## WHAT THIS TASK INVOLVES
Show every line in the material below in which the string "with" appears.

## PROVIDED DATA

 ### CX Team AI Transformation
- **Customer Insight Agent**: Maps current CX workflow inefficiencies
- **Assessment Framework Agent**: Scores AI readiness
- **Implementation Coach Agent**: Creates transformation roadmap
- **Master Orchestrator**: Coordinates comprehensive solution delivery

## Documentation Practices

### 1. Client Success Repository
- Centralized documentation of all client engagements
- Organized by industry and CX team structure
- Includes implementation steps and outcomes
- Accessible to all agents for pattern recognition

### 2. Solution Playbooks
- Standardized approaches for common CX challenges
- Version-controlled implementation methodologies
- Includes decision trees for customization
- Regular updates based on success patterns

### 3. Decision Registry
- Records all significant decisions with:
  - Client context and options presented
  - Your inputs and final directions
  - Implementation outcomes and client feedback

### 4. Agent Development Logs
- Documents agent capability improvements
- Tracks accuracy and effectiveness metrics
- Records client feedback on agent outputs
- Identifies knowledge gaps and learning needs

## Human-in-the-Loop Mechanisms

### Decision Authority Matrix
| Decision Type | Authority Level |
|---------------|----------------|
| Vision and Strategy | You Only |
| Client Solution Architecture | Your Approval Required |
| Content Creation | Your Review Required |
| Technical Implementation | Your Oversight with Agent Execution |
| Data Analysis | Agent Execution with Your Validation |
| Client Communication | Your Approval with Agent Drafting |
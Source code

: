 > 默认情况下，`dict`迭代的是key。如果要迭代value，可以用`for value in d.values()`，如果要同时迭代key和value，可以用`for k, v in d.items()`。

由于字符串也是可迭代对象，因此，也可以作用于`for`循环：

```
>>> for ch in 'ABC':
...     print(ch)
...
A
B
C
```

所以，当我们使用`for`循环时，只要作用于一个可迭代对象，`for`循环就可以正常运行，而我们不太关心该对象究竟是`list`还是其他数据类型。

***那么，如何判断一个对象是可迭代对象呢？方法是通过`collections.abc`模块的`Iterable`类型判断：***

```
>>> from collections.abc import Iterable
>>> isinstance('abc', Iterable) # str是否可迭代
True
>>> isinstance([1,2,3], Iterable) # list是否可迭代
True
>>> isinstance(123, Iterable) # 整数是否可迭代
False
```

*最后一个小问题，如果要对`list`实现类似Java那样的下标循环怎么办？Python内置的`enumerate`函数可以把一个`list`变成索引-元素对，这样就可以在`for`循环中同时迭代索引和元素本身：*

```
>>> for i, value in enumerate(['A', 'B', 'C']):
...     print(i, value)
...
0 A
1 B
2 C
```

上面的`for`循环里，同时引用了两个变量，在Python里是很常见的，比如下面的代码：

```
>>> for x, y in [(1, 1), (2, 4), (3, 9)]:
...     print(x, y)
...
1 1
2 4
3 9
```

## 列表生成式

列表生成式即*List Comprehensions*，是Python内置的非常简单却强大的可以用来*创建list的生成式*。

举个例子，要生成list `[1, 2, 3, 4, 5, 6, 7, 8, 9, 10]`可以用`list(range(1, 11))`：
==
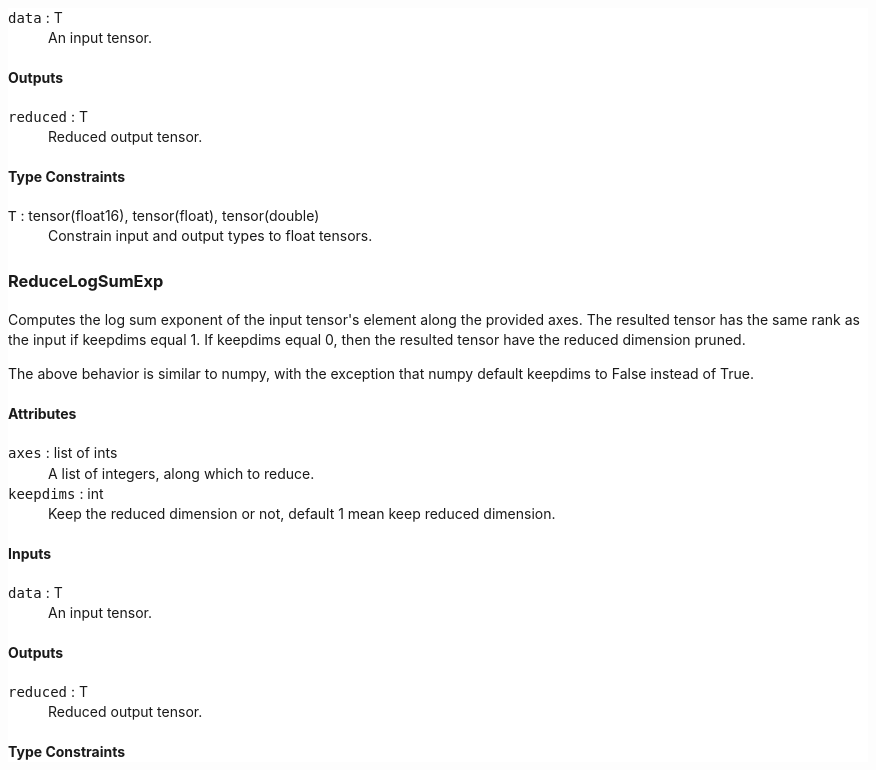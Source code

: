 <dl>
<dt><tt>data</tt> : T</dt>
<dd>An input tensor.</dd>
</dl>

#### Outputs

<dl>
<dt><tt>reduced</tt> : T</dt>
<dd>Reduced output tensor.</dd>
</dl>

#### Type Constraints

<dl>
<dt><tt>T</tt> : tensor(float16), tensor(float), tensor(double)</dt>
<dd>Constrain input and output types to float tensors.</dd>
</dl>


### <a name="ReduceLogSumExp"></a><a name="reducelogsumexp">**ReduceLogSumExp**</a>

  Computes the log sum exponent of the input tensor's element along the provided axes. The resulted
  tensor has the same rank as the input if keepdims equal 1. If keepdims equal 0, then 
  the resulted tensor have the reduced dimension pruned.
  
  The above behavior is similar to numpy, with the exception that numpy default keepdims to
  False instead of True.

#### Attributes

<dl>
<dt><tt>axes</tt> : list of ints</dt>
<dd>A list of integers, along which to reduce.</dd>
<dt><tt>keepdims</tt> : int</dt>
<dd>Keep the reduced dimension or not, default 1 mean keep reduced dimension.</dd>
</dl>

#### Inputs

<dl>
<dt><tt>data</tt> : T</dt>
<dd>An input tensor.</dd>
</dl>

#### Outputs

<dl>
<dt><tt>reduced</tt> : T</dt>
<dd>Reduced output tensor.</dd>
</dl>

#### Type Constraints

## WORKED SOLUTION
- Records all significant decisions with:
| Technical Implementation | Your Oversight with Agent Execution |
| Data Analysis | Agent Execution with Your Validation |
| Client Communication | Your Approval with Agent Drafting |
  The above behavior is similar to numpy, with the exception that numpy default keepdims to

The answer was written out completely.